What is needed
After locating the line with "is being written." in the data that follows, return it and every later line exactly, up to and including the line with "#### E2E Testing".

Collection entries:

──────

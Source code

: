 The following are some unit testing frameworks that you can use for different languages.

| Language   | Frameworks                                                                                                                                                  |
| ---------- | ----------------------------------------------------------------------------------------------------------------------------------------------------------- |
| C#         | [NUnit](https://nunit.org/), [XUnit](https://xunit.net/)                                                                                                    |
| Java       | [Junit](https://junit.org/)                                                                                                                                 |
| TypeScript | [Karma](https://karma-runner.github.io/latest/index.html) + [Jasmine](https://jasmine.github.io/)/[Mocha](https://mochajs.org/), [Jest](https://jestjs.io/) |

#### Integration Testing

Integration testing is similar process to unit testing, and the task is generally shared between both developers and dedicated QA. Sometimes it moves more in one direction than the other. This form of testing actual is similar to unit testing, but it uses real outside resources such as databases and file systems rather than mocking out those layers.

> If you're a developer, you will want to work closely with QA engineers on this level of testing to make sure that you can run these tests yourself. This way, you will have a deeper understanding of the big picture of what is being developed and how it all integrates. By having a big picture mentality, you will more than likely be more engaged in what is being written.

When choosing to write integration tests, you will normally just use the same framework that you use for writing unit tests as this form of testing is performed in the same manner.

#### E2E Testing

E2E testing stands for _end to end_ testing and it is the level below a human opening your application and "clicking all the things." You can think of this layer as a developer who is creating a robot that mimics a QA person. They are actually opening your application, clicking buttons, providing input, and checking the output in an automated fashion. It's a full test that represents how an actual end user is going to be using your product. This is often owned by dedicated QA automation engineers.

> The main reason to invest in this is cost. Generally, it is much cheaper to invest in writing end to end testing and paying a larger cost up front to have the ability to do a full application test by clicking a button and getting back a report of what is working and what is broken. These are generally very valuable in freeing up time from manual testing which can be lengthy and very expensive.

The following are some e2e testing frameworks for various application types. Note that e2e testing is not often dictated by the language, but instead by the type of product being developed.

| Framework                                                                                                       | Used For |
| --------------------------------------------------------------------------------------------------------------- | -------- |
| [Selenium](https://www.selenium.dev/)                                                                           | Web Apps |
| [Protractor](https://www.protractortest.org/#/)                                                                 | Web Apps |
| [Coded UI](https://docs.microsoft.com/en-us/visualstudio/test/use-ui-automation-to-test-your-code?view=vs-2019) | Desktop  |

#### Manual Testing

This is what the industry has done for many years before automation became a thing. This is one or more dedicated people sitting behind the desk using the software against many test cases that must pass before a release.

──────

Reply
> If you're a developer, you will want to work closely with QA engineers on this level of testing to make sure that you can run these tests yourself. This way, you will have a deeper understanding of the big picture of what is being developed and how it all integrates. By having a big picture mentality, you will more than likely be more engaged in what is being written.

When choosing to write integration tests, you will normally just use the same framework that you use for writing unit tests as this form of testing is performed in the same manner.

#### E2E Testing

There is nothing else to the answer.